Archaeologist and student excavating.

Listen to the Experts: Your Users

In actuality, the redesign process started long before I received the official go-ahead. I’d been listening to the experts, the users of this site—my colleagues—when they provided feedback,. I collected e-mails asking about the whereabouts of a form or resource. And I took notes: I’d collected comments and feedback from staff over months, as well as jotted down my own ideas about what would be cool for an updated site. I also listened to my colleagues via listservs and meetings around all the Federal agencies. Over time, a wish list emerged (and grew).

A Staff-Wide Survey: What Do These “Bones” Look Like to You?

Next, I put together a brief 15-question survey to distribute to staff. We created a Drupal-based survey and made this available to staff for about a month. I posted it to the Intranet homepage and promoted it through emails.

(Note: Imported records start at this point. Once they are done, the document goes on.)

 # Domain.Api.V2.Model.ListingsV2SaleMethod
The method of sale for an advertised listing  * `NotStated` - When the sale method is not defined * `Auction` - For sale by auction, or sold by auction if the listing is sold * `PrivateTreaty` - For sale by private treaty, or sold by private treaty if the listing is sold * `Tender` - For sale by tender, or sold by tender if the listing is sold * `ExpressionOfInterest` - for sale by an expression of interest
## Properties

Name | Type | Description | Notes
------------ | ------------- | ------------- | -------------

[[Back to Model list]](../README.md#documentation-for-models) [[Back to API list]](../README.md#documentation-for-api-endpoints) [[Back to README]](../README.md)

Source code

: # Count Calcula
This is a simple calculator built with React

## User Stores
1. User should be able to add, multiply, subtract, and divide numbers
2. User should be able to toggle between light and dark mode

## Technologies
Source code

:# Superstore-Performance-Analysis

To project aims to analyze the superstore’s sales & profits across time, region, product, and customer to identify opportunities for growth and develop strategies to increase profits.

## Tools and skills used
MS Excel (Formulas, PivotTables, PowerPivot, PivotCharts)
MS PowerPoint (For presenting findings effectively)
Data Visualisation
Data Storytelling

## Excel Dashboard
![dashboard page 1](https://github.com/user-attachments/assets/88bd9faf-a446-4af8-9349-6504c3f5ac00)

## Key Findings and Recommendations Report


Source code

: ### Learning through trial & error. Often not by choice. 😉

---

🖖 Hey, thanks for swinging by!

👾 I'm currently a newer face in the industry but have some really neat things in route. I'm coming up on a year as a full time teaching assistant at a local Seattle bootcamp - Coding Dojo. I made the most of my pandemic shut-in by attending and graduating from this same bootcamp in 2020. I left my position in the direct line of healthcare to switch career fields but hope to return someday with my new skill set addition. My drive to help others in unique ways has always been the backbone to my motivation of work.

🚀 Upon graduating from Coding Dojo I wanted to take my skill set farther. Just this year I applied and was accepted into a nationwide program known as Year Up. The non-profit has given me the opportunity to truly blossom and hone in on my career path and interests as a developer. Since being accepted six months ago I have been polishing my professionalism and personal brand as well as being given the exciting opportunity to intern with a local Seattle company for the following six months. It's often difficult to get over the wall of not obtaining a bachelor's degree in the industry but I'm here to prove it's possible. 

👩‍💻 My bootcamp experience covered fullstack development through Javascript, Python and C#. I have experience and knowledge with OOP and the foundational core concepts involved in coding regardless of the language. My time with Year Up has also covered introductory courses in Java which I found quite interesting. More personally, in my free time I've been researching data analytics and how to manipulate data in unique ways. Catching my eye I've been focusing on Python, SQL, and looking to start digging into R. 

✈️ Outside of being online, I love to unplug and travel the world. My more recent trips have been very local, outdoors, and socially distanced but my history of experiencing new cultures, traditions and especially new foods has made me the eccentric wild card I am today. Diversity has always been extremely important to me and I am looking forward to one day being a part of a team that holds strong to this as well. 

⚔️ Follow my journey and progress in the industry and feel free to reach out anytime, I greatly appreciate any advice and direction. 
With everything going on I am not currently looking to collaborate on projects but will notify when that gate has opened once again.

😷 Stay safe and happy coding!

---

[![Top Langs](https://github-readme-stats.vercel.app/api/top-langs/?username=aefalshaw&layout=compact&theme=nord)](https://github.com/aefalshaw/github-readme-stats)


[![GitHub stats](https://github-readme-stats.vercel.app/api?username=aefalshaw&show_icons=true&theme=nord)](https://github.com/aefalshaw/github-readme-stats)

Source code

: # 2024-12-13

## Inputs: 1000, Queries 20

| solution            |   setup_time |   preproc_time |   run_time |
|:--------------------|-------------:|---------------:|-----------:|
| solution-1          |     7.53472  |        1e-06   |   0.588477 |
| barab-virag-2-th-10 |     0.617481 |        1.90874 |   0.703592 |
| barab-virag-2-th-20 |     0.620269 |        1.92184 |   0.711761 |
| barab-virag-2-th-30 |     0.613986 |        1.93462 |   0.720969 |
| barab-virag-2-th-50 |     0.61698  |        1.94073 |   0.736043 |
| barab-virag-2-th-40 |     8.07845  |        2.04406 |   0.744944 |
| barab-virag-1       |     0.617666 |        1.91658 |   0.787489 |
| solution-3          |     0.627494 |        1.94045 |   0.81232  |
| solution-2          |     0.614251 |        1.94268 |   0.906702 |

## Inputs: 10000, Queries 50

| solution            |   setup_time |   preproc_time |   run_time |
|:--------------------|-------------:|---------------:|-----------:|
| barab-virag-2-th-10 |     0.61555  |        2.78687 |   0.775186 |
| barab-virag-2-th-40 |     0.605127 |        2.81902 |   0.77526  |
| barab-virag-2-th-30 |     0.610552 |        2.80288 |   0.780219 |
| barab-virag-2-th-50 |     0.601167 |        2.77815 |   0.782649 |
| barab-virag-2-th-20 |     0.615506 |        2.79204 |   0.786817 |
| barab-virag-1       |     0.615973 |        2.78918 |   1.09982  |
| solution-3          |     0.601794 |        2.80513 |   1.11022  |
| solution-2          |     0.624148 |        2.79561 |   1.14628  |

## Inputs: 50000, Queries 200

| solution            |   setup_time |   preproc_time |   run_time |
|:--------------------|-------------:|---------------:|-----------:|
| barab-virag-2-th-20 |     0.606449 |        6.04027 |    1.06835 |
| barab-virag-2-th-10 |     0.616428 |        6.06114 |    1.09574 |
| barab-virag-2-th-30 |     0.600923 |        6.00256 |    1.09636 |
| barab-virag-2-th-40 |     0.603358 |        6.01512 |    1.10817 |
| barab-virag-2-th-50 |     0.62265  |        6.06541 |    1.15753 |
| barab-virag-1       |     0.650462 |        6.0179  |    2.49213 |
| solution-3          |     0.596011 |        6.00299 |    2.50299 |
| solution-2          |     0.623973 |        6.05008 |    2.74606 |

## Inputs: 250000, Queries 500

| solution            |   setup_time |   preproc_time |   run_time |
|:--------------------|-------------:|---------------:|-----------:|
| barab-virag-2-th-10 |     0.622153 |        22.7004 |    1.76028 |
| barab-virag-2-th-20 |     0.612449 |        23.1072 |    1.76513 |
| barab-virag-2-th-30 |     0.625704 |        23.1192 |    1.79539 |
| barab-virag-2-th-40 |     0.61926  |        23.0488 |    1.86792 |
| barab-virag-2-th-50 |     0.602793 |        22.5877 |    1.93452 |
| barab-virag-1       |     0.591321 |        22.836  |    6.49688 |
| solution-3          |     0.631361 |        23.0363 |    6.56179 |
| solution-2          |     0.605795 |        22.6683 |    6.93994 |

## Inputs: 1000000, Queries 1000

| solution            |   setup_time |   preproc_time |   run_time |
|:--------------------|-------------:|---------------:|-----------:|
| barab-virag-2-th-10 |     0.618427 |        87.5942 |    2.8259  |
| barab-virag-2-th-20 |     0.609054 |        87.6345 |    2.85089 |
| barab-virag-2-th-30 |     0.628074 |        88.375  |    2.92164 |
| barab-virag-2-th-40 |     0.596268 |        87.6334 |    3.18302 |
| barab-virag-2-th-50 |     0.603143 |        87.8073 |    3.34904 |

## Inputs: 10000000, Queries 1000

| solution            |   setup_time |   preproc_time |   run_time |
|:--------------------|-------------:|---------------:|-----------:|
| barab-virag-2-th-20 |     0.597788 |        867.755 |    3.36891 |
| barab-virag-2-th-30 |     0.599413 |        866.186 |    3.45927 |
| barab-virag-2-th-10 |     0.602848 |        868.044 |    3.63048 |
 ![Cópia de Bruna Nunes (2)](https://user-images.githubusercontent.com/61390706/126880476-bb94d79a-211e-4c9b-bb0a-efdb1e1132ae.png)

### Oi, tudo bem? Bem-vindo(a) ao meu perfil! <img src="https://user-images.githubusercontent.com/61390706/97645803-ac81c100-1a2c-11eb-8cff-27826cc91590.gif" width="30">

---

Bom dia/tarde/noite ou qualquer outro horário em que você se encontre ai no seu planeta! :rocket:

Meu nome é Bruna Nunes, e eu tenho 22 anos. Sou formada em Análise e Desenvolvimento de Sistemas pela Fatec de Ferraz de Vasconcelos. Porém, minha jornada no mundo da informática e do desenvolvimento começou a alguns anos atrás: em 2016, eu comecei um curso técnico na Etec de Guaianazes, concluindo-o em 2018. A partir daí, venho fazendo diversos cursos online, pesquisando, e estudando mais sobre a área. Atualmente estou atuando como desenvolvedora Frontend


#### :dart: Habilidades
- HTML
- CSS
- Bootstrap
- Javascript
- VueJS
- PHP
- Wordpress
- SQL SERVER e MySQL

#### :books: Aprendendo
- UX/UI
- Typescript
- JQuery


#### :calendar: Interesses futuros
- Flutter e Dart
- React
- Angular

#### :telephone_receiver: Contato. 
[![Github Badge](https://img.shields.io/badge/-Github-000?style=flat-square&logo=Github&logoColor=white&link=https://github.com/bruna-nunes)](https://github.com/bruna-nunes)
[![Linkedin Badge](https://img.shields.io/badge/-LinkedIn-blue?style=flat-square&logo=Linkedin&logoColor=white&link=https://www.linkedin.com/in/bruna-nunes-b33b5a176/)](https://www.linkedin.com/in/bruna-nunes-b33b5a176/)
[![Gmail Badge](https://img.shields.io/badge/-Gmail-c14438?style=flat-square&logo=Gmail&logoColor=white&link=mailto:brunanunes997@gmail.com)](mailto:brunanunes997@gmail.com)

I knew that the response rate alone would be a good gauge for general interest in the Intranet site. About half of our staff responded and shared feedback.

Questions included:

  • frequency of visits to the site;
  • top resources staff used to complete job-related tasks;
  • completion success of top tasks;
  • top-visited resources on the intranet;
  • and frequency of use of homepage links.

The survey clarified staff wants and needs. And, it provided us with an overall impression of the intranet that would drive us forward to the next step. We needed to drill down even further and confirm we were on the right track and make sure top tasks were rising to the top. So, we carefully extracted the bones to take a closer look, sifting and sorting, cleaning and prepping.

Card Sort Exercise: Sorting and Sifting

We decided to go forward with a card sorting exercise and chose an online tool called UsabiliTEST. Participants included members of our Web team, as well as a management analyst from our Executive Office. In this app, users can create headings, drag ‘n drop content and links, and are able to think through correct placement of information and resources to make sure items are ‘dropped’ in all the right buckets.

Five metal buckets in a row.

I expected to see some scattered results since we had multiple participants, all with their own thoughts and ideas about how the site should look. Instead, what I saw was common ground and understanding of how our content should be organized. This was one of the most rewarding moments in the process so far – I could see the structure of a new site coming together! We were now ready to assemble.

Wireframes: Erecting a Structure

After compiling the results and reviewing the top-level headings from this exercise, I could see the structure of a a new Intranet site coming together. Next, all our data was provided to a Web designer, who will create our first prototypes, or wireframes. I discovered that, through a disciplined process, I didn’t need to puzzle about the redesign too much.

We will now work on fine-tuning wireframes design elements, and usability testing. I hope to update folks interested in this process in an upcoming blog post!


Karla Blaine has been a Web and Intranet Content Manager for the past 10 years at the NIH National Center for Complementary and Integrative Health.